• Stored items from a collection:
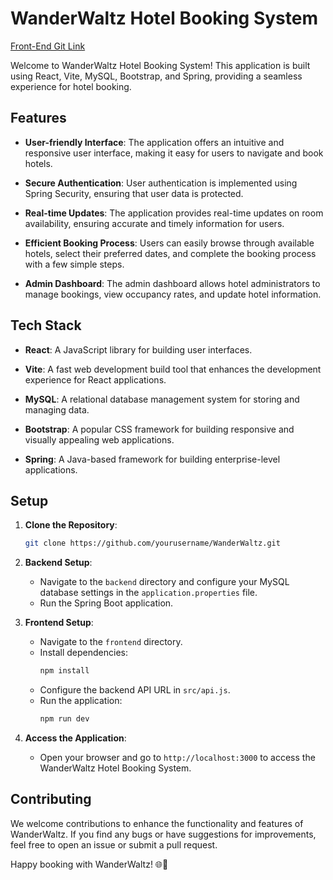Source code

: # WanderWaltz Hotel Booking System

[Front-End Git Link](https://github.com/VeekeshKumar2408/wanderwaltz_Hotel_Booking-Management_System_FrontEnd)

Welcome to WanderWaltz Hotel Booking System! This application is built using React, Vite, MySQL, Bootstrap, and Spring, providing a seamless experience for hotel booking.

## Features

- **User-friendly Interface**: The application offers an intuitive and responsive user interface, making it easy for users to navigate and book hotels.

- **Secure Authentication**: User authentication is implemented using Spring Security, ensuring that user data is protected.

- **Real-time Updates**: The application provides real-time updates on room availability, ensuring accurate and timely information for users.

- **Efficient Booking Process**: Users can easily browse through available hotels, select their preferred dates, and complete the booking process with a few simple steps.

- **Admin Dashboard**: The admin dashboard allows hotel administrators to manage bookings, view occupancy rates, and update hotel information.

## Tech Stack

- **React**: A JavaScript library for building user interfaces.

- **Vite**: A fast web development build tool that enhances the development experience for React applications.

- **MySQL**: A relational database management system for storing and managing data.

- **Bootstrap**: A popular CSS framework for building responsive and visually appealing web applications.

- **Spring**: A Java-based framework for building enterprise-level applications.

## Setup

1. **Clone the Repository**: 
   ```bash
   git clone https://github.com/yourusername/WanderWaltz.git
   ```

2. **Backend Setup**:
   - Navigate to the `backend` directory and configure your MySQL database settings in the `application.properties` file.
   - Run the Spring Boot application.

3. **Frontend Setup**:
   - Navigate to the `frontend` directory.
   - Install dependencies:
     ```bash
     npm install
     ```
   - Configure the backend API URL in `src/api.js`.
   - Run the application:
     ```bash
     npm run dev
     ```

4. **Access the Application**:
   - Open your browser and go to `http://localhost:3000` to access the WanderWaltz Hotel Booking System.

## Contributing

We welcome contributions to enhance the functionality and features of WanderWaltz. If you find any bugs or have suggestions for improvements, feel free to open an issue or submit a pull request.

Happy booking with WanderWaltz! 🌐🏨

• EXERCISE REQUIREMENTS: Take the entries above and restate them word for word, minus their images.

• TASK RESPONSE:
Source code

: # WanderWaltz Hotel Booking System

[Front-End Git Link](https://github.com/VeekeshKumar2408/wanderwaltz_Hotel_Booking-Management_System_FrontEnd)

Welcome to WanderWaltz Hotel Booking System! This application is built using React, Vite, MySQL, Bootstrap, and Spring, providing a seamless experience for hotel booking.

## Features

- **User-friendly Interface**: The application offers an intuitive and responsive user interface, making it easy for users to navigate and book hotels.

- **Secure Authentication**: User authentication is implemented using Spring Security, ensuring that user data is protected.

- **Real-time Updates**: The application provides real-time updates on room availability, ensuring accurate and timely information for users.

- **Efficient Booking Process**: Users can easily browse through available hotels, select their preferred dates, and complete the booking process with a few simple steps.

- **Admin Dashboard**: The admin dashboard allows hotel administrators to manage bookings, view occupancy rates, and update hotel information.

## Tech Stack

- **React**: A JavaScript library for building user interfaces.

- **Vite**: A fast web development build tool that enhances the development experience for React applications.

- **MySQL**: A relational database management system for storing and managing data.

- **Bootstrap**: A popular CSS framework for building responsive and visually appealing web applications.

- **Spring**: A Java-based framework for building enterprise-level applications.

## Setup

1. **Clone the Repository**: 
   ```bash
   git clone https://github.com/yourusername/WanderWaltz.git
   ```

2. **Backend Setup**:
   - Navigate to the `backend` directory and configure your MySQL database settings in the `application.properties` file.
   - Run the Spring Boot application.

3. **Frontend Setup**:
   - Navigate to the `frontend` directory.
   - Install dependencies:
     ```bash
     npm install
     ```
   - Configure the backend API URL in `src/api.js`.
   - Run the application:
     ```bash
     npm run dev
     ```

4. **Access the Application**:
   - Open your browser and go to `http://localhost:3000` to access the WanderWaltz Hotel Booking System.

## Contributing

We welcome contributions to enhance the functionality and features of WanderWaltz. If you find any bugs or have suggestions for improvements, feel free to open an issue or submit a pull request.

Happy booking with WanderWaltz! 🌐🏨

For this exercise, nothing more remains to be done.